(Saved entries)
---------------

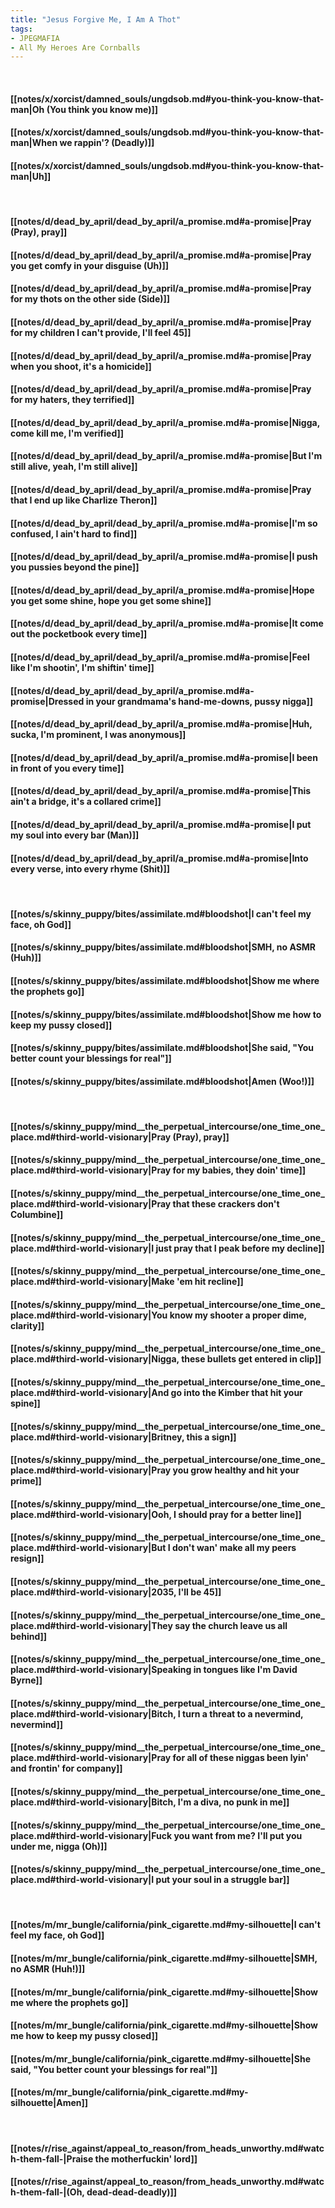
 ```yaml
---
title: "Jesus Forgive Me, I Am A Thot"
tags:
- JPEGMAFIA
- All My Heroes Are Cornballs
---
```

&nbsp;
#### [[notes/x/xorcist/damned_souls/ungdsob.md#you-think-you-know-that-man|Oh (You think you know me)]]
#### [[notes/x/xorcist/damned_souls/ungdsob.md#you-think-you-know-that-man|When we rappin'? (Deadly)]]
#### [[notes/x/xorcist/damned_souls/ungdsob.md#you-think-you-know-that-man|Uh]]
&nbsp;
#### [[notes/d/dead_by_april/dead_by_april/a_promise.md#a-promise|Pray (Pray), pray]]
#### [[notes/d/dead_by_april/dead_by_april/a_promise.md#a-promise|Pray you get comfy in your disguise (Uh)]]
#### [[notes/d/dead_by_april/dead_by_april/a_promise.md#a-promise|Pray for my thots on the other side (Side)]]
#### [[notes/d/dead_by_april/dead_by_april/a_promise.md#a-promise|Pray for my children I can't provide, I'll feel 45]]
#### [[notes/d/dead_by_april/dead_by_april/a_promise.md#a-promise|Pray when you shoot, it's a homicide]]
#### [[notes/d/dead_by_april/dead_by_april/a_promise.md#a-promise|Pray for my haters, they terrified]]
#### [[notes/d/dead_by_april/dead_by_april/a_promise.md#a-promise|Nigga, come kill me, I'm verified]]
#### [[notes/d/dead_by_april/dead_by_april/a_promise.md#a-promise|But I'm still alive, yeah, I'm still alive]]
#### [[notes/d/dead_by_april/dead_by_april/a_promise.md#a-promise|Pray that I end up like Charlize Theron]]
#### [[notes/d/dead_by_april/dead_by_april/a_promise.md#a-promise|I'm so confused, I ain't hard to find]]
#### [[notes/d/dead_by_april/dead_by_april/a_promise.md#a-promise|I push you pussies beyond the pine]]
#### [[notes/d/dead_by_april/dead_by_april/a_promise.md#a-promise|Hope you get some shine, hope you get some shine]]
#### [[notes/d/dead_by_april/dead_by_april/a_promise.md#a-promise|It come out the pocketbook every time]]
#### [[notes/d/dead_by_april/dead_by_april/a_promise.md#a-promise|Feel like I'm shootin', I'm shiftin' time]]
#### [[notes/d/dead_by_april/dead_by_april/a_promise.md#a-promise|Dressed in your grandmama's hand-me-downs, pussy nigga]]
#### [[notes/d/dead_by_april/dead_by_april/a_promise.md#a-promise|Huh, sucka, I'm prominent, I was anonymous]]
#### [[notes/d/dead_by_april/dead_by_april/a_promise.md#a-promise|I been in front of you every time]]
#### [[notes/d/dead_by_april/dead_by_april/a_promise.md#a-promise|This ain't a bridge, it's a collared crime]]
#### [[notes/d/dead_by_april/dead_by_april/a_promise.md#a-promise|I put my soul into every bar (Man)]]
#### [[notes/d/dead_by_april/dead_by_april/a_promise.md#a-promise|Into every verse, into every rhyme (Shit)]]
&nbsp;
#### [[notes/s/skinny_puppy/bites/assimilate.md#bloodshot|I can't feel my face, oh God]]
#### [[notes/s/skinny_puppy/bites/assimilate.md#bloodshot|SMH, no ASMR (Huh)]]
#### [[notes/s/skinny_puppy/bites/assimilate.md#bloodshot|Show me where the prophets go]]
#### [[notes/s/skinny_puppy/bites/assimilate.md#bloodshot|Show me how to keep my pussy closed]]
#### [[notes/s/skinny_puppy/bites/assimilate.md#bloodshot|She said, "You better count your blessings for real"]]
#### [[notes/s/skinny_puppy/bites/assimilate.md#bloodshot|Amen (Woo!)]]
&nbsp;
#### [[notes/s/skinny_puppy/mind__the_perpetual_intercourse/one_time_one_place.md#third-world-visionary|Pray (Pray), pray]]
#### [[notes/s/skinny_puppy/mind__the_perpetual_intercourse/one_time_one_place.md#third-world-visionary|Pray for my babies, they doin' time]]
#### [[notes/s/skinny_puppy/mind__the_perpetual_intercourse/one_time_one_place.md#third-world-visionary|Pray that these crackers don't Columbine]]
#### [[notes/s/skinny_puppy/mind__the_perpetual_intercourse/one_time_one_place.md#third-world-visionary|I just pray that I peak before my decline]]
#### [[notes/s/skinny_puppy/mind__the_perpetual_intercourse/one_time_one_place.md#third-world-visionary|Make 'em hit recline]]
#### [[notes/s/skinny_puppy/mind__the_perpetual_intercourse/one_time_one_place.md#third-world-visionary|You know my shooter a proper dime, clarity]]
#### [[notes/s/skinny_puppy/mind__the_perpetual_intercourse/one_time_one_place.md#third-world-visionary|Nigga, these bullets get entered in clip]]
#### [[notes/s/skinny_puppy/mind__the_perpetual_intercourse/one_time_one_place.md#third-world-visionary|And go into the Kimber that hit your spine]]
#### [[notes/s/skinny_puppy/mind__the_perpetual_intercourse/one_time_one_place.md#third-world-visionary|Britney, this a sign]]
#### [[notes/s/skinny_puppy/mind__the_perpetual_intercourse/one_time_one_place.md#third-world-visionary|Pray you grow healthy and hit your prime]]
#### [[notes/s/skinny_puppy/mind__the_perpetual_intercourse/one_time_one_place.md#third-world-visionary|Ooh, I should pray for a better line]]
#### [[notes/s/skinny_puppy/mind__the_perpetual_intercourse/one_time_one_place.md#third-world-visionary|But I don't wan' make all my peers resign]]
#### [[notes/s/skinny_puppy/mind__the_perpetual_intercourse/one_time_one_place.md#third-world-visionary|2035, I'll be 45]]
#### [[notes/s/skinny_puppy/mind__the_perpetual_intercourse/one_time_one_place.md#third-world-visionary|They say the church leave us all behind]]
#### [[notes/s/skinny_puppy/mind__the_perpetual_intercourse/one_time_one_place.md#third-world-visionary|Speaking in tongues like I'm David Byrne]]
#### [[notes/s/skinny_puppy/mind__the_perpetual_intercourse/one_time_one_place.md#third-world-visionary|Bitch, I turn a threat to a nevermind, nevermind]]
#### [[notes/s/skinny_puppy/mind__the_perpetual_intercourse/one_time_one_place.md#third-world-visionary|Pray for all of these niggas been lyin' and frontin' for company]]
#### [[notes/s/skinny_puppy/mind__the_perpetual_intercourse/one_time_one_place.md#third-world-visionary|Bitch, I'm a diva, no punk in me]]
#### [[notes/s/skinny_puppy/mind__the_perpetual_intercourse/one_time_one_place.md#third-world-visionary|Fuck you want from me? I'll put you under me, nigga (Oh)]]
#### [[notes/s/skinny_puppy/mind__the_perpetual_intercourse/one_time_one_place.md#third-world-visionary|I put your soul in a struggle bar]]
&nbsp;
#### [[notes/m/mr_bungle/california/pink_cigarette.md#my-silhouette|I can't feel my face, oh God]]
#### [[notes/m/mr_bungle/california/pink_cigarette.md#my-silhouette|SMH, no ASMR (Huh!)]]
#### [[notes/m/mr_bungle/california/pink_cigarette.md#my-silhouette|Show me where the prophets go]]
#### [[notes/m/mr_bungle/california/pink_cigarette.md#my-silhouette|Show me how to keep my pussy closed]]
#### [[notes/m/mr_bungle/california/pink_cigarette.md#my-silhouette|She said, "You better count your blessings for real"]]
#### [[notes/m/mr_bungle/california/pink_cigarette.md#my-silhouette|Amen]]
&nbsp;
#### [[notes/r/rise_against/appeal_to_reason/from_heads_unworthy.md#watch-them-fall-|Praise the motherfuckin' lord]]
#### [[notes/r/rise_against/appeal_to_reason/from_heads_unworthy.md#watch-them-fall-|(Oh, dead-dead-deadly)]]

---------------

Among the entries above, find the line with "no ASMR (Huh)]]" and the line with "crackers don't Columbine]]"; give again exactly these two lines and all lines between them.

#### [[notes/s/skinny_puppy/bites/assimilate.md#bloodshot|SMH, no ASMR (Huh)]]
#### [[notes/s/skinny_puppy/bites/assimilate.md#bloodshot|Show me where the prophets go]]
#### [[notes/s/skinny_puppy/bites/assimilate.md#bloodshot|Show me how to keep my pussy closed]]
#### [[notes/s/skinny_puppy/bites/assimilate.md#bloodshot|She said, "You better count your blessings for real"]]
#### [[notes/s/skinny_puppy/bites/assimilate.md#bloodshot|Amen (Woo!)]]
&nbsp;
#### [[notes/s/skinny_puppy/mind__the_perpetual_intercourse/one_time_one_place.md#third-world-visionary|Pray (Pray), pray]]
#### [[notes/s/skinny_puppy/mind__the_perpetual_intercourse/one_time_one_place.md#third-world-visionary|Pray for my babies, they doin' time]]
#### [[notes/s/skinny_puppy/mind__the_perpetual_intercourse/one_time_one_place.md#third-world-visionary|Pray that these crackers don't Columbine]]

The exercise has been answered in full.